More than one thousand consumers were asked about their attitudes and habits related to the packaging, use, waste and disposal of sticky consumer goods. When told how much shampoo, conditioner, mayonnaise, laundry detergent, toothpaste, and body lotion that the average person throws away, 89% of those surveyed responded that they think it’s “a huge waste,” and 85% say they hate that they’re not getting the full value of what they paid for. While 57% of respondents think manufacturers are “screwing them over,” almost two-thirds (60%) say what bothers them most is the wasted money.
The overwhelming majority of respondents said they were willing to try new packaging if it enabled them to get products out easily (toothpaste, 93%; shampoo, 89%; body lotion, 88%; laundry detergent, 87%; conditioner, 85% and mayo, 80%). The survey also revealed interesting data about brand loyalty – most respondents are willing to switch brands for ones with more efficient packaging (body lotion, 74%; toothpaste, 71%; laundry detergent, 69%; shampoo, 68%; conditioner, 67% and mayo, 60%).
Consumer reported that they hated product waste more than going to the dentist or doing household chores. When asked to rate their dislike for certain activities on a scale of 1-10, wasting consumer products (average: 4.8) topped going to the dentist (4.3) and doing chores (4.2), and tied paying taxes (4.8)! Waiting for the cable repairperson topped the list, with an average rating of 5.7.
It’s not only about the lost money; it’s about the principle of the matter and the environmental impact. The top reason why people hate wasting consumer goods is wasted money (60% of respondents). When asked how much money they thought they lost annually because they couldn’t get to the last few drops of product, 60% estimated between $1 and $49, and 33% estimated $50 or more worth of product wasted each year. Beyond money concerns, 20% of respondents said it’s the principle of the matter that they should get everything they paid for, and 16% cited environmental concerns.

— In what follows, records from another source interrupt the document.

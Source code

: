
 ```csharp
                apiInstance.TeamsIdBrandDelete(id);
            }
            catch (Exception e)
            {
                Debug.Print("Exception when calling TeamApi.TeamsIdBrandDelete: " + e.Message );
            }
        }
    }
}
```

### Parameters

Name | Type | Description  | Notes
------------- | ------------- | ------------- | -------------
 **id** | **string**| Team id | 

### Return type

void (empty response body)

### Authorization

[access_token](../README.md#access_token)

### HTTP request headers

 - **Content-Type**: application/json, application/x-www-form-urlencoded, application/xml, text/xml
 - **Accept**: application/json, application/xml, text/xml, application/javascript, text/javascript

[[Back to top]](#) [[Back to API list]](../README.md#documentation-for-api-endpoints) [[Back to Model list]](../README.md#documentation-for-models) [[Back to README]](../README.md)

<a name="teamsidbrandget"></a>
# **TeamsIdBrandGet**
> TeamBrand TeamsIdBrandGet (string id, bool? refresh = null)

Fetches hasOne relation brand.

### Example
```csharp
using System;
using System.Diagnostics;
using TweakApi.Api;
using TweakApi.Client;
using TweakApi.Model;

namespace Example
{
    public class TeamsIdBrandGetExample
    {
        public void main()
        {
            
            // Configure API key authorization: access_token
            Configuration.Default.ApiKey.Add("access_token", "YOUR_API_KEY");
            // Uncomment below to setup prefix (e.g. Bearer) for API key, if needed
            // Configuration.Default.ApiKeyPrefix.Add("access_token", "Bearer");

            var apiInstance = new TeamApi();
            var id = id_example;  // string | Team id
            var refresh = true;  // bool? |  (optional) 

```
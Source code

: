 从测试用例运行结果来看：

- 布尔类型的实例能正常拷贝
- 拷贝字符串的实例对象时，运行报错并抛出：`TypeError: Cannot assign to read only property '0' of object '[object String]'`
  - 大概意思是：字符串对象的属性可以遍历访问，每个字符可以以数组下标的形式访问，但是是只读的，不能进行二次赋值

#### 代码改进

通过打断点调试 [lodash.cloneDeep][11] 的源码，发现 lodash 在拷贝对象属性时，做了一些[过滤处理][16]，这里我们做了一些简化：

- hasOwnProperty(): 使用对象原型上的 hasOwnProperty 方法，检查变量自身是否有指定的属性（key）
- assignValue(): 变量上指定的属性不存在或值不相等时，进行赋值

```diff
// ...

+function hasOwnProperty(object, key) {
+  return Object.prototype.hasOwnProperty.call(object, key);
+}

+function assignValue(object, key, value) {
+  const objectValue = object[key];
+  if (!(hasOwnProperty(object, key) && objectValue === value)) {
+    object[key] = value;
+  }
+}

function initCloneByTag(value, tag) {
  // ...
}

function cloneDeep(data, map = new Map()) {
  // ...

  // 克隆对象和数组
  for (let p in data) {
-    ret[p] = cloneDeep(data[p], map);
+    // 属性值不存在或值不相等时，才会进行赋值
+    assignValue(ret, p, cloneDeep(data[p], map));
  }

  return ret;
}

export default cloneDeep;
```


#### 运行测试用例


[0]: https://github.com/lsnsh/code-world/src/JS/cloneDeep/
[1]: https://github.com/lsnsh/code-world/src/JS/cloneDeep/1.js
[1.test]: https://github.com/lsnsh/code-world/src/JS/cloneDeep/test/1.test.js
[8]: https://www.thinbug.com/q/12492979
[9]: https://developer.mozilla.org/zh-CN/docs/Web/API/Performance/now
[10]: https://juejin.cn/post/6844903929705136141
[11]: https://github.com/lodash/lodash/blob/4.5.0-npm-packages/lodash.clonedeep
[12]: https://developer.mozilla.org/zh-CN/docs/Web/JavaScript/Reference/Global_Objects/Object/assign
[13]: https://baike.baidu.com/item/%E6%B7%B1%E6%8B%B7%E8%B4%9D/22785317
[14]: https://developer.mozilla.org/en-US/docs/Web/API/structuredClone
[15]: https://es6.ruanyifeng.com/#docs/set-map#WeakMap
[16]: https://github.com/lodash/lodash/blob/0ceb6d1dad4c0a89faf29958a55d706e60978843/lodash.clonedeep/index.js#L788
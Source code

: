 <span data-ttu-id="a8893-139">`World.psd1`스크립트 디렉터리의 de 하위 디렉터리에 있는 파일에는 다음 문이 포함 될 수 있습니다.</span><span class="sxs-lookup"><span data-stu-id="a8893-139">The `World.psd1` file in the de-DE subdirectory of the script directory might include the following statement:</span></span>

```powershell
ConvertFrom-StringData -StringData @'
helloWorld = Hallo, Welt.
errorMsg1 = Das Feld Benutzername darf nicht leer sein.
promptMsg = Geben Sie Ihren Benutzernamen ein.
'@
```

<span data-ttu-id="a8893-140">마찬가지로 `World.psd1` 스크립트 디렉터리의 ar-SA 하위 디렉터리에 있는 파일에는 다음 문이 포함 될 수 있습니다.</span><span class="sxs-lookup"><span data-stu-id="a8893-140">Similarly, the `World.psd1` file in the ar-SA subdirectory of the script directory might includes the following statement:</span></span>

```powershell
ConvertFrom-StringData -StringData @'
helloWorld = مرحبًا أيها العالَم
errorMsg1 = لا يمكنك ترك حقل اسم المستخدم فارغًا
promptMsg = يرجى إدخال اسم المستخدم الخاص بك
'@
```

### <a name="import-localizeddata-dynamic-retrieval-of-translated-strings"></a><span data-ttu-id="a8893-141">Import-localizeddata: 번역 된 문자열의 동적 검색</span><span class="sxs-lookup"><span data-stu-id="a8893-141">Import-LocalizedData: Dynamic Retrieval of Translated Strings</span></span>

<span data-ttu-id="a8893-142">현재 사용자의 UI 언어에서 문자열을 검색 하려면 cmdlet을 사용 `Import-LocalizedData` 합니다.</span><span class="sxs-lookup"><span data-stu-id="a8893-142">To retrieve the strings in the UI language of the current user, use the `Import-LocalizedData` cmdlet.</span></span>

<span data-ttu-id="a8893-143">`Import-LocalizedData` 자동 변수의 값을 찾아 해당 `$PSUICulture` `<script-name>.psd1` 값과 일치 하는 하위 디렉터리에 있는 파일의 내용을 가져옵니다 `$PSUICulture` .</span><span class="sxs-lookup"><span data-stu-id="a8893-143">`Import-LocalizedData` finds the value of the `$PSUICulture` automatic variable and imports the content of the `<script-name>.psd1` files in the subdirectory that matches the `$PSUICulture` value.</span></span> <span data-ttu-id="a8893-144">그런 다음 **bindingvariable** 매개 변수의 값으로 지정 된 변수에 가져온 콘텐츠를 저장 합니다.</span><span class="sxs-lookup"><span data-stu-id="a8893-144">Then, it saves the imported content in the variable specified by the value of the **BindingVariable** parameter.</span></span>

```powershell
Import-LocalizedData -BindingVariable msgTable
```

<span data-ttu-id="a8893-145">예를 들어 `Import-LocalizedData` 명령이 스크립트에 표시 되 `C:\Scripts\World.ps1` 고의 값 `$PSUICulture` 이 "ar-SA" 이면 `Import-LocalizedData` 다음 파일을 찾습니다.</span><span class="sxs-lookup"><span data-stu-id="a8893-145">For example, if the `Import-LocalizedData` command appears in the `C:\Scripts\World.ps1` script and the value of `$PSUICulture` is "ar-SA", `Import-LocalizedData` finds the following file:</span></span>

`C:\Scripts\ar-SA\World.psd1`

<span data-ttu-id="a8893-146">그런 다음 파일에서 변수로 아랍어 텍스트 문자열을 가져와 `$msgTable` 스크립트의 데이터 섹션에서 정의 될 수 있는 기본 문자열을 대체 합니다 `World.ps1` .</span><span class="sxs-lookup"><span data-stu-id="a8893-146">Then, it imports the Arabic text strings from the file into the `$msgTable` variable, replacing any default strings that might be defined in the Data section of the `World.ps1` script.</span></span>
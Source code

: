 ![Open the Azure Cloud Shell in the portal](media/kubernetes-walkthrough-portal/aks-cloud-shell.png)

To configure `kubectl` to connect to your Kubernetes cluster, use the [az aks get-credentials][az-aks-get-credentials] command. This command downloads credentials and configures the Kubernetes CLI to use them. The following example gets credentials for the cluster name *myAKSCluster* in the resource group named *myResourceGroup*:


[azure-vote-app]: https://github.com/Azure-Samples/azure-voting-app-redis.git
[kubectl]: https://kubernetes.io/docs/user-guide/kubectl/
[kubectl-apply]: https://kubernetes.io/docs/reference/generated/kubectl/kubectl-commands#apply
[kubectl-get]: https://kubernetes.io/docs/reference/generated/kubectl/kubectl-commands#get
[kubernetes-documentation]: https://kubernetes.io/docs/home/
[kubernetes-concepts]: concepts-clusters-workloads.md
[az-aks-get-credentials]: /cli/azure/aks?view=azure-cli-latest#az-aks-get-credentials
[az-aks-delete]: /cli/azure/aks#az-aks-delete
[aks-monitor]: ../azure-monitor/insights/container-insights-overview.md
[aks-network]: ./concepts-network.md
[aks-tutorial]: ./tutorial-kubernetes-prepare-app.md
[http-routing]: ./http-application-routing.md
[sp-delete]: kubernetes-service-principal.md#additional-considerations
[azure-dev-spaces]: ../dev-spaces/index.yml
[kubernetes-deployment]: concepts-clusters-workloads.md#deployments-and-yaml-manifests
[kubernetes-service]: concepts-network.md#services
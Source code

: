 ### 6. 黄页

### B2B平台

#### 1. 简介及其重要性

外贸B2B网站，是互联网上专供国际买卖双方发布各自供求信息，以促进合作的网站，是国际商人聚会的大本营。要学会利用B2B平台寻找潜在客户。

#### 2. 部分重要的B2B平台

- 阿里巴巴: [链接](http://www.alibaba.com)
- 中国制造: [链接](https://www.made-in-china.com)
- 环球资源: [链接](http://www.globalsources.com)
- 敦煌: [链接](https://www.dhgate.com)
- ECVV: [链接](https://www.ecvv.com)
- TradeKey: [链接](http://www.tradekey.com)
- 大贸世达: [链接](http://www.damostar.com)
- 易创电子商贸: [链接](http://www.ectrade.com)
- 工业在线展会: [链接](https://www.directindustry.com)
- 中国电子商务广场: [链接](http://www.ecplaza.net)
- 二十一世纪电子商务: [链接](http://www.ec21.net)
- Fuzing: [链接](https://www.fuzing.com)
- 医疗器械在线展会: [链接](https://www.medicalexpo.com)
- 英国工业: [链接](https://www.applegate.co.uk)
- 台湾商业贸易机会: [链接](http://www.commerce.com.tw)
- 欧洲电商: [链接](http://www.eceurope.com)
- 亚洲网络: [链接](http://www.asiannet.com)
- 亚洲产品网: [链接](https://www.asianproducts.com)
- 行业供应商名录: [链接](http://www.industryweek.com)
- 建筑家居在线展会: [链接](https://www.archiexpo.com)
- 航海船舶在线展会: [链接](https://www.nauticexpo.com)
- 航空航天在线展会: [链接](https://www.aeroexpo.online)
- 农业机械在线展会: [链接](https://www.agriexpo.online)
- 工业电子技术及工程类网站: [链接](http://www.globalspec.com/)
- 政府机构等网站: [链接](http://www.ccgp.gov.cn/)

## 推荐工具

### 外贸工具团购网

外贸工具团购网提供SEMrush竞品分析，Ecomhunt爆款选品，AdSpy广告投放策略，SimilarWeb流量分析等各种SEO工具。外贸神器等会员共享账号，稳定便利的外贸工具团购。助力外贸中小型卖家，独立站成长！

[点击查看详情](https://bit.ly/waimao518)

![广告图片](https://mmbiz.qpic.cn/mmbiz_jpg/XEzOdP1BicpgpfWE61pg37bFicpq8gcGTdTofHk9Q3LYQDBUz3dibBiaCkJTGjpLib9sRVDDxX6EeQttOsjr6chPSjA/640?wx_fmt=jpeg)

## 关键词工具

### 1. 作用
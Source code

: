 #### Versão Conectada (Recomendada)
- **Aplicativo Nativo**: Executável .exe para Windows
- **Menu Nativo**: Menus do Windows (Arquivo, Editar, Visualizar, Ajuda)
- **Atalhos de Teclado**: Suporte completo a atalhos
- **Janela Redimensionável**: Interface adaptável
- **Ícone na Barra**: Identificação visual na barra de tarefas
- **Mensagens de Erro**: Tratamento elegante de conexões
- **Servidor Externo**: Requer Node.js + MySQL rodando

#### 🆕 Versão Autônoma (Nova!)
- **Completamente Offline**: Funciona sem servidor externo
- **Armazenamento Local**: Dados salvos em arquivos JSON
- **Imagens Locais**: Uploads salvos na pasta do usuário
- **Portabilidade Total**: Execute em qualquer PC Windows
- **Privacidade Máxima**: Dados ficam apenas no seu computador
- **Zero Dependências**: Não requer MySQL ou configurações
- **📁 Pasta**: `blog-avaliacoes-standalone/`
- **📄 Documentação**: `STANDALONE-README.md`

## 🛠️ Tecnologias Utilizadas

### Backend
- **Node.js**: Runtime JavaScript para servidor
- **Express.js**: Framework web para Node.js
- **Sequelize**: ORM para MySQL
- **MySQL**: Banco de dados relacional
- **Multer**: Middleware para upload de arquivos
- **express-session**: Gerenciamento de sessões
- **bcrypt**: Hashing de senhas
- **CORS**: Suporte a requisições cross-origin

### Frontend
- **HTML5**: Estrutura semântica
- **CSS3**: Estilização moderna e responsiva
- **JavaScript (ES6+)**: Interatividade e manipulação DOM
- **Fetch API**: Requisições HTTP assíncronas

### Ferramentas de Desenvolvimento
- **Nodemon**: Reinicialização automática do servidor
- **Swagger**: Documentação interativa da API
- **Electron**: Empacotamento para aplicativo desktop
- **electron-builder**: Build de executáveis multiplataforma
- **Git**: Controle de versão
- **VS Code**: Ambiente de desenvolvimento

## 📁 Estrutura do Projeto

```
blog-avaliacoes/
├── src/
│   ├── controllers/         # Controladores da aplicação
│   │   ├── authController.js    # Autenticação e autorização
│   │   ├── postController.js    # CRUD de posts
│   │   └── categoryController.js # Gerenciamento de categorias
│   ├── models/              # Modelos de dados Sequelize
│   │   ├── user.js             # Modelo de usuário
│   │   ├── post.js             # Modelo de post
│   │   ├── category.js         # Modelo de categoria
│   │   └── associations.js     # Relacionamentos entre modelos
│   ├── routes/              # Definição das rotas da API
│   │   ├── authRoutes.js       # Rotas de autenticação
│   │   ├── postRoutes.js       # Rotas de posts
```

Consumers are determined to get every last drop. More than 60% of respondents spend more than a few minutes squeezing or scraping the last drops of product, including 15% who spend “as long as it takes.” More than two-thirds (69%) say they hesitate to open a new package when there’s still a tiny bit left in the previous one. 27% of the respondents who live with their significant other (182 of 665) admitted to fighting over product waste.